In [None]:
import pandas as pd
import numpy as np
import matplotlib as mp
import matplotlib.pyplot as plt
import seaborn as sns
import graphviz as gp
import statsmodels.api as sm
from sklearn.tree import DecisionTreeClassifier
from sklearn.model_selection import train_test_split
from sklearn.metrics import mean_squared_error
from sklearn.tree import DecisionTreeRegressor
from sklearn.ensemble import RandomForestRegressor
from sklearn.ensemble import GradientBoostingRegressor
from sklearn.tree import export_graphviz
from sklearn.metrics import accuracy_score

# Part 1: Running CART on the Titanic dataset

The goal here is to run CART on the full Titanic dataset (we take the training dataset provided by Kaggle and split it three ways into testing, training, validation - the testing set provided by Kaggle does not have the "Survived" category making it impossible for us to measure the quality of our model). This dataset has already been fully pre-processed --- note that this data prepreprocessing has been carried separately on each dataset to avoid train-test contamination.

In [None]:
Titanic_train=pd.read_csv("Titanic_train_cleaned.csv")
Titanic_test=pd.read_csv("Titanic_test_cleaned.csv")
Titanic_validation=pd.read_csv("Titanic_val_cleaned.csv")

In [None]:
ytrain=Titanic_train[["Survived"]]
Xtrain=Titanic_train.drop(columns="Survived")

In [None]:
yvalidation=Titanic_validation[["Survived"]]
Xvalidation=Titanic_validation.drop(columns="Survived")

In [None]:
ytest=Titanic_test[["Survived"]]
Xtest=Titanic_test.drop(columns="Survived")

In [None]:
Xtrain

In [None]:
ytrain

1. For a number of maximum leaves equal to 6, use the following snippet of code to fit a CART to the training dataset

In [None]:
from sklearn.tree import DecisionTreeClassifier
classifier_DT = DecisionTreeClassifier(max_leaf_nodes = 6)
classifier_DT.fit(Xtrain, ytrain)

2. Graph the decision tree using the code below.

In [None]:
from sklearn.tree import export_graphviz
dot_data = export_graphviz(classifier_DT, feature_names = Xtrain.columns, filled = True, rounded = True, class_names=["Died","Survived"])
graph = gp.Source(dot_data)
graph

3. How accurate is this decision tree on the validation data? Generate the predicted values using the code below and then compute the acccuracy of the model.

In [None]:
y_pred = classifier_DT.predict(Xvalidation)

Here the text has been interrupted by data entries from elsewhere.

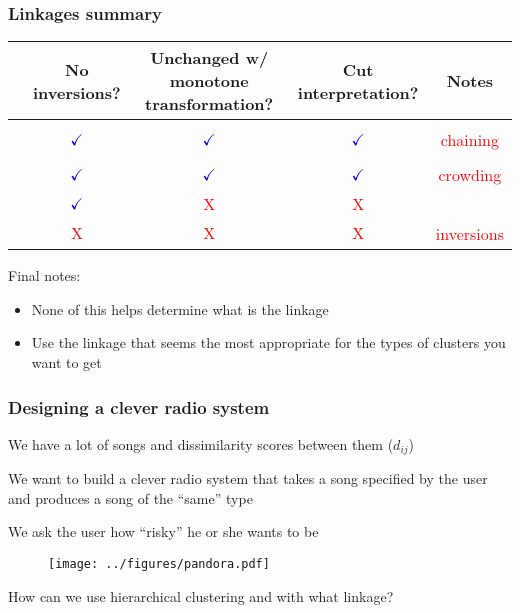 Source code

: \documentclass{beamer}
\begin{document}
\begin{frame}[fragile]
\frametitle{Linkages summary}

\begin{table}
\begin{tabular}{l|cccc}
 & \parbox{.93in}{No inversions?} & \parbox{.9in}{Unchanged w/ monotone  transformation?} & \parbox{.55in}{Cut interpretation?} & Notes \\
 \hline \\
 & 
\textcolor{blue}{$\checkmark$} & \textcolor{blue}{$\checkmark$}  & \textcolor{blue}{$\checkmark$} & 
\textcolor{red}{chaining} \\
\hline \\
 &
\textcolor{blue}{$\checkmark$} & \textcolor{blue}{$\checkmark$} & \textcolor{blue}{$\checkmark$} & 
\textcolor{red}{crowding}\\
\hline \\
 &
\textcolor{blue}{$\checkmark$} & \textcolor{red}{$\text{X}$} & \textcolor{red}{$\text{X}$} & \\
\hline \\
 &
\textcolor{red}{$\text{X}$} & \textcolor{red}{$\text{X}$} & \textcolor{red}{$\text{X}$} & 
\textcolor{red}{inversions} \\
\hline 
\end{tabular}
\end{table}
Final notes:

\begin{itemize}
\item None of this helps determine what is the  linkage
\item Use the linkage that seems the most appropriate for the types of clusters you want to get
\end{itemize}
\end{frame}


\begin{frame}[fragile]
\frametitle{Designing a clever radio system}
We have a lot of songs and dissimilarity scores between them ($d_{ij}$)

\vsp
We want to build a clever radio system that takes a song specified by the user and produces
a song of the ``same'' type

\vsp
We ask the user how ``risky'' he or she wants to be

\begin{figure}
\centering
  \texttt{[image: ../figures/pandora.pdf]} 
\end{figure}

How can we use hierarchical clustering and with what linkage?
\end{frame}
\end{document}
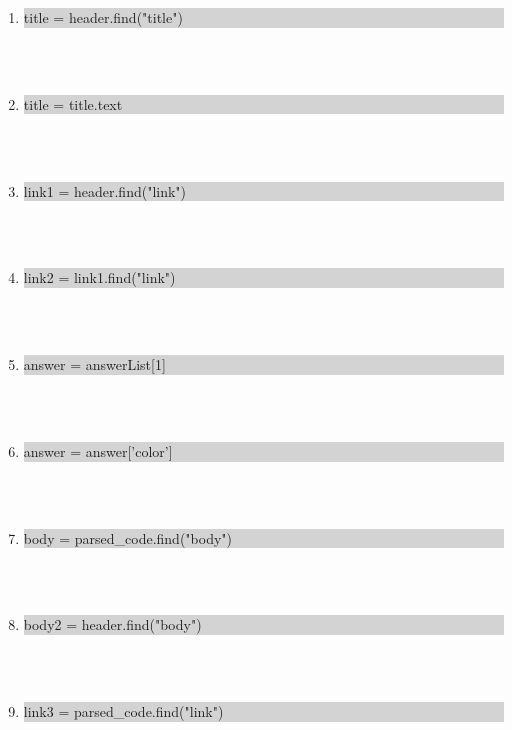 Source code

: \documentclass[11pt, letterpaper, onecolumn, oneside, final]{article}
\begin{document}
\begin{enumerate}
\begin{enumerate}
        \item \colorbox{lightgray}{\parbox{.36\textwidth}{\consolas title = header.find("title")}}\\\\
        
        \item \colorbox{lightgray}{\parbox{.23\textwidth}{\consolas title = title.text}} \\\\ %
        
        \item \colorbox{lightgray}{\parbox{.34\textwidth}{\consolas link1 =  header.find("link")}} \\\\
        
        \item \colorbox{lightgray}{\parbox{.33\textwidth}{\consolas link2 =  link1.find("link")}} \\\\ %
        
        
        \item \colorbox{lightgray}{\parbox{.28\textwidth}{\consolas answer = answerList[1]}}\\\\ %
        
        \item \colorbox{lightgray}{\parbox{.3\textwidth}{\consolas answer = answer['color']}}\\\\
        
        \item \colorbox{lightgray}{\parbox{.39\textwidth}{\consolas body = parsed\_code.find("body")}}\\\\ %
        
        \item \colorbox{lightgray}{\parbox{.34\textwidth}{\consolas body2 = header.find("body")}}\\\\ %
        
        \item \colorbox{lightgray}{\parbox{.41\textwidth}{\consolas link3 = parsed\_code.find("link")}}\\\\ %
        

\end{enumerate}
\end{enumerate}
\end{document}
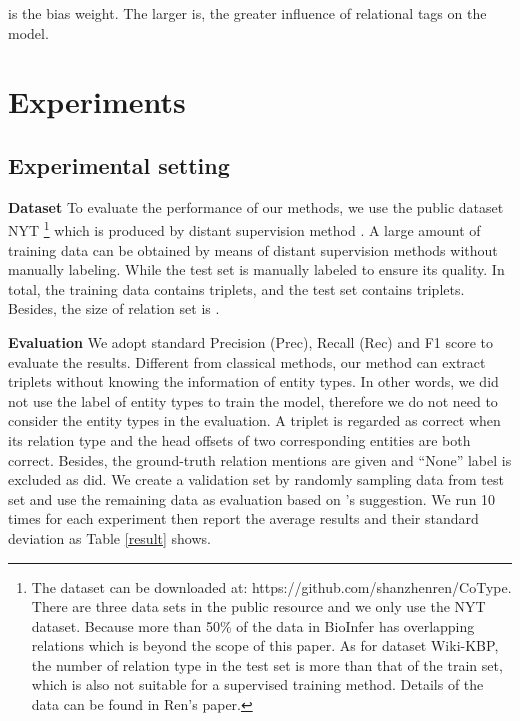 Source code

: \documentclass[11pt,a4paper]{article}
\begin{document}
 is the bias weight. The larger  is, the greater influence of relational tags on the model.

\section{Experiments}
\subsection{Experimental setting}
\textbf{Dataset}
To evaluate the performance of our methods, we use the public dataset NYT
\footnote{The dataset can be downloaded at: https://github.com/shanzhenren/CoType.
There are three data sets in the public resource and we only use the NYT dataset.
Because more than 50\% of the data in BioInfer has overlapping relations which is beyond the scope of this paper.
As for dataset Wiki-KBP, the number of relation type in the test set is more than that of the train set, which is also not suitable for a supervised training method.
Details of the data can be found in Ren's\cite{ren2016cotype} paper.
}
which is produced by distant supervision method \cite{ren2016cotype}.
A large amount of training data can be obtained by means of distant supervision methods without manually labeling.
While the test set is manually labeled to ensure its quality.
In total, the training data contains  triplets,
and the test set contains  triplets.
Besides, the size of relation set is .


\noindent\textbf{Evaluation}
We adopt standard Precision (Prec), Recall (Rec) and F1 score to evaluate the results.
Different from classical methods,
our method can extract triplets without knowing the information of entity types.
In other words, we did not use the label of entity types to train the model,
therefore we do not need to consider the entity types in the evaluation.
A triplet is regarded as correct when its relation type and the head offsets of two corresponding entities are both correct.
Besides, the ground-truth relation mentions are given and ``None'' label is excluded as \cite{ren2016cotype,li2014,miwa2016end} did.
We create a validation set by randomly sampling  data from test set and use the remaining data as evaluation based on  \cite{ren2016cotype}'s suggestion. We run 10 times for each experiment then report the average results and their
standard deviation
as Table \ref{result} shows.
\end{document}
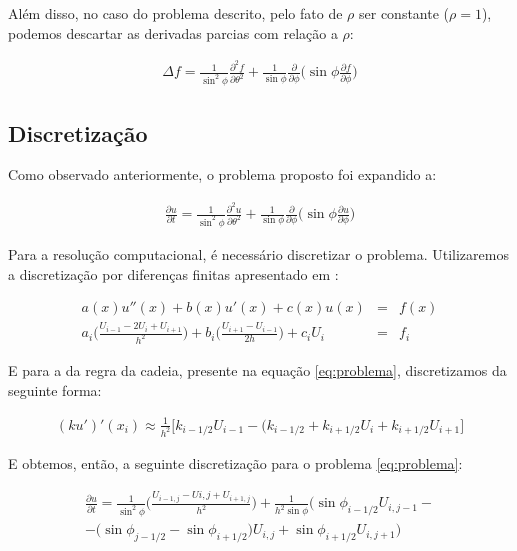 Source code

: \documentclass{article}
\newcommand{\partials}[2]{
	\frac{\partial #1}{\partial #2}
}
\begin{document}
			 Além disso, no caso do problema descrito, pelo fato de $\rho$ ser constante ($\rho = 1$), podemos descartar as derivadas parcias com relação a $\rho$:

			\begin{eqnarray}
			 	\Delta f = \frac{1}{\sin^2\phi}\partials{^2f}{\theta^2} + \frac{1}{\sin\phi}\partials{}{\phi}\bigg(\sin\phi \partials{f}{\phi}\bigg)
			 \end{eqnarray} 

		\subsection{Discretização}
			Como observado anteriormente, o problema proposto foi expandido a:

			\begin{eqnarray}
				\label{eq:problema}
				\frac{\partial u}{\partial t} =\frac{1}{\sin^2\phi}\partials{^2u}{\theta^2} + \frac{1}{\sin\phi}\partials{}{\phi}\bigg(\sin\phi \partials{u}{\phi}\bigg)
			\end{eqnarray}

			Para a resolução computacional, é necessário discretizar o problema. Utilizaremos a discretização por diferenças finitas apresentado em \cite{leveque2007finite}:

			\begin{eqnarray}
				a(x)u''(x) + b(x)u'(x) + c(x)u(x) &=& f(x)\\
				a_i\bigg(\frac{U_{i-1} - 2U_{i} + U_{i+1}}{h^2} \bigg) + b_i\bigg(\frac{U_{i+1} - U_{i-1}}{2h}\bigg) + c_iU_i &=& f_i
			\end{eqnarray}

			E para a da regra da cadeia, presente na equação \ref{eq:problema}, discretizamos da seguinte forma:

			\begin{eqnarray}
				(ku')'(x_i) \approx \frac{1}{h^2}\bigg[k_{i-1/2}U_{i-1} - (k_{i-1/2}+k_{i+1/2}U_i + k_{i+1/2}U_{i+1}\bigg]
			\end{eqnarray}

			E obtemos, então, a seguinte discretização para o problema \ref{eq:problema}:

			\begin{multline}
				\partials{u}{t} = \frac{1}{\sin^2\phi}\bigg(\frac{U_{i-1,j}-U{i,j} + U_{i+1,j}}{h^2}\bigg) + \frac{1}{h^2\sin\phi}\bigg(\sin\phi_{i-1/2}U_{i,j-1} - \\ - \bigg(\sin\phi_{j-1/2}-\sin\phi_{i+1/2}\bigg)U_{i,j} + \sin\phi_{i+1/2}U_{i,j+1}\bigg)
			\end{multline}
\end{document}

from sklearn.metrics import accuracy_score
score=accuracy_score(yvalidation,y_pred)
score

4. We are now going to use the validation set to optimize how many leaves we should have in our tree. The goal here is to use a for loop to iterate over possible values of the maximum number of leaves, fit the model each time on the *training set* and obtain the `accuracy_score` on the *validation set*. Use the snippet of data below to get started. For comparison, also find the `accuracy_score` on the *training set*.

In [None]:
n_max_leaf_nodes = range(2,60) # Lets train the models with 2, 3, 4, ... 60 leafs
train_array = []
validation_array = []

for n in n_max_leaf_nodes:
    
    #insert here the code to train the Decision Tree on the training set
    
    #insert here the code that makes predictions for both the validation and the training sets 
    
    #insert here the code that gives us the accuracy of the model on the validation and training sets
    #store the accuracy values as validation_score and train_score

    train_array.append([n,train_score])
    validation_array.append([n,validation_score])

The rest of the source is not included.